----- Data extracts

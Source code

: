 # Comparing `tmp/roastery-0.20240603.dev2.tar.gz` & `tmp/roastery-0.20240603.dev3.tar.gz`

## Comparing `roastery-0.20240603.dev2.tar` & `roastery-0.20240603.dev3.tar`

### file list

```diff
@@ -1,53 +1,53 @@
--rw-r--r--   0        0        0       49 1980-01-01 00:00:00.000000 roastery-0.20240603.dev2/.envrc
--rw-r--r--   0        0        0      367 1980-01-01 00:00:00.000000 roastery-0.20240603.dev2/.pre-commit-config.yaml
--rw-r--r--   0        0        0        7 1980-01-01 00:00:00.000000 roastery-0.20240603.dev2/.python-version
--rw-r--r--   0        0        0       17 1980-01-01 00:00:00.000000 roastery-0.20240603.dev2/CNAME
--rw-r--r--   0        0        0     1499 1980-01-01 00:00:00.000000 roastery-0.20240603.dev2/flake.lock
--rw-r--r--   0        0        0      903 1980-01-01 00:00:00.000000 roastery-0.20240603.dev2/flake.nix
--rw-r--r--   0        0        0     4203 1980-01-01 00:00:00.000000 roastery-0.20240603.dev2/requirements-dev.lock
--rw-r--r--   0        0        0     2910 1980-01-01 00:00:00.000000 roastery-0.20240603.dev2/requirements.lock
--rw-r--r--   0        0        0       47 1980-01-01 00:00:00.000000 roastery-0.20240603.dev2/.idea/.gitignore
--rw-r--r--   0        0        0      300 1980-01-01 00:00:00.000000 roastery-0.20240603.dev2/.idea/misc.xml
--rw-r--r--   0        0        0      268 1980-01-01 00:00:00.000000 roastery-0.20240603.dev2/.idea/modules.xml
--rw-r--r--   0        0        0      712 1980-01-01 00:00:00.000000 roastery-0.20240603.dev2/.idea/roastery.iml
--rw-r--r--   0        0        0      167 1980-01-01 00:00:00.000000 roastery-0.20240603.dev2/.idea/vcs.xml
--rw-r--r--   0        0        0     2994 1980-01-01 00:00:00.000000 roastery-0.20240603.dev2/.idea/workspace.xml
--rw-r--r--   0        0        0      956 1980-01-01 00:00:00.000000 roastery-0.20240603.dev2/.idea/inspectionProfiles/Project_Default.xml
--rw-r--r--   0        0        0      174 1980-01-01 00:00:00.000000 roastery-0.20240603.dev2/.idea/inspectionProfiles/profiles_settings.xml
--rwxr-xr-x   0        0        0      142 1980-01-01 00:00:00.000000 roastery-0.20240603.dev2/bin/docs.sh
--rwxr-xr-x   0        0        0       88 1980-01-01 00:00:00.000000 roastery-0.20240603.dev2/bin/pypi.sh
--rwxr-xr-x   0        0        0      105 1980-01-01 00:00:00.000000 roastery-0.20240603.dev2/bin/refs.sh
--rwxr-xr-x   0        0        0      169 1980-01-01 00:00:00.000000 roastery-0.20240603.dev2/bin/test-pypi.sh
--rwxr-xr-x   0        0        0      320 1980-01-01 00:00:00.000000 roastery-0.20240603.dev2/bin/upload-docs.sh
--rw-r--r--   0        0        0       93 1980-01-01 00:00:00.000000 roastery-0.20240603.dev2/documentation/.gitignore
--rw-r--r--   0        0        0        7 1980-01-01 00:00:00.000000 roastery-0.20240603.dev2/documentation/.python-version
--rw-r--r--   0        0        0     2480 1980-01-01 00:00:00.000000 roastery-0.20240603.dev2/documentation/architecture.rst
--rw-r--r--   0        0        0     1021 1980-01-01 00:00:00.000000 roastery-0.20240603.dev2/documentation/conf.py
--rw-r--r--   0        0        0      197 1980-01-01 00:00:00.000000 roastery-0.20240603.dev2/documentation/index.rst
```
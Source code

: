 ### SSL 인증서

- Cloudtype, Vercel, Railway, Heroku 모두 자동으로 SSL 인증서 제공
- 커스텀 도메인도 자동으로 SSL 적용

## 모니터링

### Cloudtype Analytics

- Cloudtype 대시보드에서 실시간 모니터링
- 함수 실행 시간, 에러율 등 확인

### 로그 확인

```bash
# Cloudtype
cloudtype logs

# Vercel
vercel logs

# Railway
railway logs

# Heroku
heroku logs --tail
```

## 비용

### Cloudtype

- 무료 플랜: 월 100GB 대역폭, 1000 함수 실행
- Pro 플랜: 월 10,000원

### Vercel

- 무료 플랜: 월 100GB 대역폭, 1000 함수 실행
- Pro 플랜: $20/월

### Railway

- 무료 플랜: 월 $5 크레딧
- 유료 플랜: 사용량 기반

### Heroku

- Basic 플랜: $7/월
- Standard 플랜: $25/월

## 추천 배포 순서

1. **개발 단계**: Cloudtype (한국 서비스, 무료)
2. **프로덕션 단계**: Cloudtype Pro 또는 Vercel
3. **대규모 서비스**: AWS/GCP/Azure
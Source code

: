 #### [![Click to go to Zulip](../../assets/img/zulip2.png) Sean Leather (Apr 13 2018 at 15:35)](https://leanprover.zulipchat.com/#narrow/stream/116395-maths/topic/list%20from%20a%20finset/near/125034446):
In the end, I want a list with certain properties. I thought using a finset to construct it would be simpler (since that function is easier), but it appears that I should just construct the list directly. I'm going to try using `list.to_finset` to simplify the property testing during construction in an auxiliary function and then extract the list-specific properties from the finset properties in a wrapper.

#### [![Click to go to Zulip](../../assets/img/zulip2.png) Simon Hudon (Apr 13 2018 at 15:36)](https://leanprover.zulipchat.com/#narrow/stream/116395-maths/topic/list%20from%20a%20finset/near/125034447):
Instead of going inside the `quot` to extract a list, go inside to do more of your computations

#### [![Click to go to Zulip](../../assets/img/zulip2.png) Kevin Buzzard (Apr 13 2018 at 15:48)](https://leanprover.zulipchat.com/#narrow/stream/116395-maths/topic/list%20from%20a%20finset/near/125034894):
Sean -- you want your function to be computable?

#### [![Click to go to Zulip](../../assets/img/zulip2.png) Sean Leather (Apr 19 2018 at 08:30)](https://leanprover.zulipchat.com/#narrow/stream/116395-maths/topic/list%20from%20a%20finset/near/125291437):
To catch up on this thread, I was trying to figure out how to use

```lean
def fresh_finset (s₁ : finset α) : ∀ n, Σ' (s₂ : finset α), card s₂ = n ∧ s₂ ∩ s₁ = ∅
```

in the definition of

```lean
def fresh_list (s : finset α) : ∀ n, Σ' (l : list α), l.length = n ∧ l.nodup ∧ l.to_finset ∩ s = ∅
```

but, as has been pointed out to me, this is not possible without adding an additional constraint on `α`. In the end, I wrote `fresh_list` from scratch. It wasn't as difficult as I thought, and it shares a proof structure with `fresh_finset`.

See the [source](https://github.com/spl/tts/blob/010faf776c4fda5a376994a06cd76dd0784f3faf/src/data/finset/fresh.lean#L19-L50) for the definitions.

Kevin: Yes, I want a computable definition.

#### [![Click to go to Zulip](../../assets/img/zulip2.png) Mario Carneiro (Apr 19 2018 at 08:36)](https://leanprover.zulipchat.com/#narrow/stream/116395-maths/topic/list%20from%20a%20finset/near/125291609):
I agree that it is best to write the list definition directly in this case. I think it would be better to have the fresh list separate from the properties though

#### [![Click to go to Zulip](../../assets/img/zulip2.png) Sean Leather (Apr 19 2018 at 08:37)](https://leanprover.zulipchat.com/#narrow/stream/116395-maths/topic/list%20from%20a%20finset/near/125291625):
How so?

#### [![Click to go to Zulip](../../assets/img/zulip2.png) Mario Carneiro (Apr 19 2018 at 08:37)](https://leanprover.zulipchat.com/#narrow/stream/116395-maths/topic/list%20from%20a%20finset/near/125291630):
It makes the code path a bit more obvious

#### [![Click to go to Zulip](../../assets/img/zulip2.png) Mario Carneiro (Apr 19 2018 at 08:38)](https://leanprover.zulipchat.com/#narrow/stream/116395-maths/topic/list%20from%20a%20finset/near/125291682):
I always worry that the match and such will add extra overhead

----------

> _Task goal_: In the listing above, find the line with "- Pro 플랜: 월 10,000원" and the line with "2. **프로덕션 단계**: Cloudtype Pro 또는 Vercel"; set down exactly those two lines and every line between them, nothing more.

> _Exercise result_:
- Pro 플랜: 월 10,000원

### Vercel

- 무료 플랜: 월 100GB 대역폭, 1000 함수 실행
- Pro 플랜: $20/월

### Railway

- 무료 플랜: 월 $5 크레딧
- 유료 플랜: 사용량 기반

### Heroku

- Basic 플랜: $7/월
- Standard 플랜: $25/월

## 추천 배포 순서

1. **개발 단계**: Cloudtype (한국 서비스, 무료)
2. **프로덕션 단계**: Cloudtype Pro 또는 Vercel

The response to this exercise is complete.